YOUR OBJECTIVE: Each record below should be returned word for word, with no pictures included.

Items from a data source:
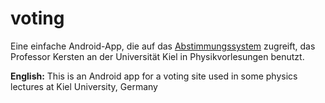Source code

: voting
======

Eine einfache Android-App, die auf das [Abstimmungssystem](http://www.ieap.uni-kiel.de/plasma/ag-kersten/vote) zugreift, das Professor Kersten an der Universität Kiel in Physikvorlesungen benutzt.

**English:**
This is an Android app for a voting site used in some physics lectures at Kiel University, Germany
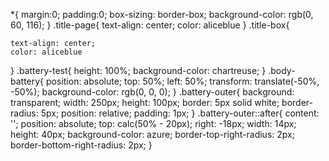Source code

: *{
    margin:0;
    padding:0;
    box-sizing: border-box;
    background-color: rgb(0, 60, 116);
}
.title-page{
    text-align: center;
    color: aliceblue
}
.title-box{
 
    text-align: center;
    color: aliceblue
}
.battery-test{
    height: 100%;
    background-color: chartreuse;
}
.body-battery{
    position: absolute;
    top: 50%;
    left: 50%;
    transform: translate(-50%, -50%);
    background-color: rgb(0, 0, 0);
}
.battery-outer{
    background: transparent;
    width: 250px;
    height: 100px;
    border: 5px solid white;
    border-radius: 5px;
    position: relative;
    padding: 1px;
}
.battery-outer::after{
    content: '';
    position: absolute;
    top: calc(50% - 20px);
    right: -18px;
    width: 14px;
    height: 40px;
    background-color: azure;
    border-top-right-radius: 2px;
    border-bottom-right-radius: 2px;
}
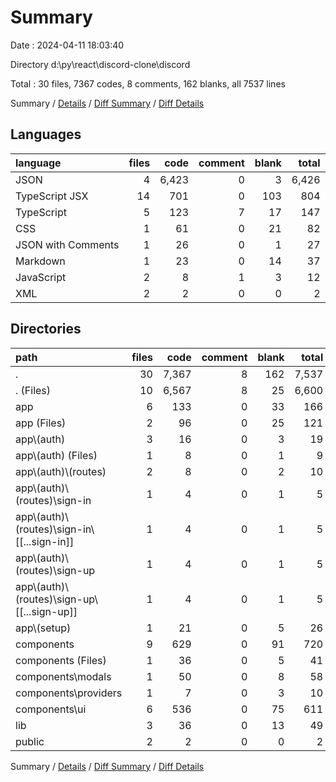 # Summary

Date : 2024-04-11 18:03:40

Directory d:\\py\\react\\discord-clone\\discord

Total : 30 files,  7367 codes, 8 comments, 162 blanks, all 7537 lines

Summary / [Details](details.md) / [Diff Summary](diff.md) / [Diff Details](diff-details.md)

## Languages
| language | files | code | comment | blank | total |
| :--- | ---: | ---: | ---: | ---: | ---: |
| JSON | 4 | 6,423 | 0 | 3 | 6,426 |
| TypeScript JSX | 14 | 701 | 0 | 103 | 804 |
| TypeScript | 5 | 123 | 7 | 17 | 147 |
| CSS | 1 | 61 | 0 | 21 | 82 |
| JSON with Comments | 1 | 26 | 0 | 1 | 27 |
| Markdown | 1 | 23 | 0 | 14 | 37 |
| JavaScript | 2 | 8 | 1 | 3 | 12 |
| XML | 2 | 2 | 0 | 0 | 2 |

## Directories
| path | files | code | comment | blank | total |
| :--- | ---: | ---: | ---: | ---: | ---: |
| . | 30 | 7,367 | 8 | 162 | 7,537 |
| . (Files) | 10 | 6,567 | 8 | 25 | 6,600 |
| app | 6 | 133 | 0 | 33 | 166 |
| app (Files) | 2 | 96 | 0 | 25 | 121 |
| app\\(auth) | 3 | 16 | 0 | 3 | 19 |
| app\\(auth) (Files) | 1 | 8 | 0 | 1 | 9 |
| app\\(auth)\\(routes) | 2 | 8 | 0 | 2 | 10 |
| app\\(auth)\\(routes)\\sign-in | 1 | 4 | 0 | 1 | 5 |
| app\\(auth)\\(routes)\\sign-in\\[[...sign-in]] | 1 | 4 | 0 | 1 | 5 |
| app\\(auth)\\(routes)\\sign-up | 1 | 4 | 0 | 1 | 5 |
| app\\(auth)\\(routes)\\sign-up\\[[...sign-up]] | 1 | 4 | 0 | 1 | 5 |
| app\\(setup) | 1 | 21 | 0 | 5 | 26 |
| components | 9 | 629 | 0 | 91 | 720 |
| components (Files) | 1 | 36 | 0 | 5 | 41 |
| components\\modals | 1 | 50 | 0 | 8 | 58 |
| components\\providers | 1 | 7 | 0 | 3 | 10 |
| components\\ui | 6 | 536 | 0 | 75 | 611 |
| lib | 3 | 36 | 0 | 13 | 49 |
| public | 2 | 2 | 0 | 0 | 2 |

Summary / [Details](details.md) / [Diff Summary](diff.md) / [Diff Details](diff-details.md)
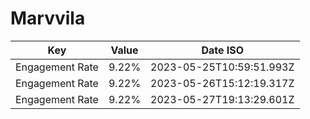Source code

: # Marvvila

| Key             | Value | Date ISO                 |
| --------------- | ----- | ------------------------ |
| Engagement Rate | 9.22% | 2023-05-25T10:59:51.993Z |
| Engagement Rate | 9.22% | 2023-05-26T15:12:19.317Z |
| Engagement Rate | 9.22% | 2023-05-27T19:13:29.601Z |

ANSWER FOR THIS EXERCISE:
Source code

: voting
======

Eine einfache Android-App, die auf das [Abstimmungssystem](http://www.ieap.uni-kiel.de/plasma/ag-kersten/vote) zugreift, das Professor Kersten an der Universität Kiel in Physikvorlesungen benutzt.

**English:**
This is an Android app for a voting site used in some physics lectures at Kiel University, Germany
Source code

: *{
    margin:0;
    padding:0;
    box-sizing: border-box;
    background-color: rgb(0, 60, 116);
}
.title-page{
    text-align: center;
    color: aliceblue
}
.title-box{
 
    text-align: center;
    color: aliceblue
}
.battery-test{
    height: 100%;
    background-color: chartreuse;
}
.body-battery{
    position: absolute;
    top: 50%;
    left: 50%;
    transform: translate(-50%, -50%);
    background-color: rgb(0, 0, 0);
}
.battery-outer{
    background: transparent;
    width: 250px;
    height: 100px;
    border: 5px solid white;
    border-radius: 5px;
    position: relative;
    padding: 1px;
}
.battery-outer::after{
    content: '';
    position: absolute;
    top: calc(50% - 20px);
    right: -18px;
    width: 14px;
    height: 40px;
    background-color: azure;
    border-top-right-radius: 2px;
    border-bottom-right-radius: 2px;
}
 # Summary

Date : 2024-04-11 18:03:40

Directory d:\\py\\react\\discord-clone\\discord

Total : 30 files,  7367 codes, 8 comments, 162 blanks, all 7537 lines

Summary / [Details](details.md) / [Diff Summary](diff.md) / [Diff Details](diff-details.md)

## Languages
| language | files | code | comment | blank | total |
| :--- | ---: | ---: | ---: | ---: | ---: |
| JSON | 4 | 6,423 | 0 | 3 | 6,426 |
| TypeScript JSX | 14 | 701 | 0 | 103 | 804 |
| TypeScript | 5 | 123 | 7 | 17 | 147 |
| CSS | 1 | 61 | 0 | 21 | 82 |
| JSON with Comments | 1 | 26 | 0 | 1 | 27 |
| Markdown | 1 | 23 | 0 | 14 | 37 |
| JavaScript | 2 | 8 | 1 | 3 | 12 |
| XML | 2 | 2 | 0 | 0 | 2 |

## Directories
| path | files | code | comment | blank | total |
| :--- | ---: | ---: | ---: | ---: | ---: |
| . | 30 | 7,367 | 8 | 162 | 7,537 |
| . (Files) | 10 | 6,567 | 8 | 25 | 6,600 |
| app | 6 | 133 | 0 | 33 | 166 |
| app (Files) | 2 | 96 | 0 | 25 | 121 |
| app\\(auth) | 3 | 16 | 0 | 3 | 19 |
| app\\(auth) (Files) | 1 | 8 | 0 | 1 | 9 |
| app\\(auth)\\(routes) | 2 | 8 | 0 | 2 | 10 |
| app\\(auth)\\(routes)\\sign-in | 1 | 4 | 0 | 1 | 5 |
| app\\(auth)\\(routes)\\sign-in\\[[...sign-in]] | 1 | 4 | 0 | 1 | 5 |
| app\\(auth)\\(routes)\\sign-up | 1 | 4 | 0 | 1 | 5 |
| app\\(auth)\\(routes)\\sign-up\\[[...sign-up]] | 1 | 4 | 0 | 1 | 5 |
| app\\(setup) | 1 | 21 | 0 | 5 | 26 |
| components | 9 | 629 | 0 | 91 | 720 |
| components (Files) | 1 | 36 | 0 | 5 | 41 |
| components\\modals | 1 | 50 | 0 | 8 | 58 |
| components\\providers | 1 | 7 | 0 | 3 | 10 |
| components\\ui | 6 | 536 | 0 | 75 | 611 |
| lib | 3 | 36 | 0 | 13 | 49 |
| public | 2 | 2 | 0 | 0 | 2 |

Summary / [Details](details.md) / [Diff Summary](diff.md) / [Diff Details](diff-details.md)
Source code

: # Marvvila

| Key             | Value | Date ISO                 |
| --------------- | ----- | ------------------------ |
| Engagement Rate | 9.22% | 2023-05-25T10:59:51.993Z |
| Engagement Rate | 9.22% | 2023-05-26T15:12:19.317Z |
| Engagement Rate | 9.22% | 2023-05-27T19:13:29.601Z |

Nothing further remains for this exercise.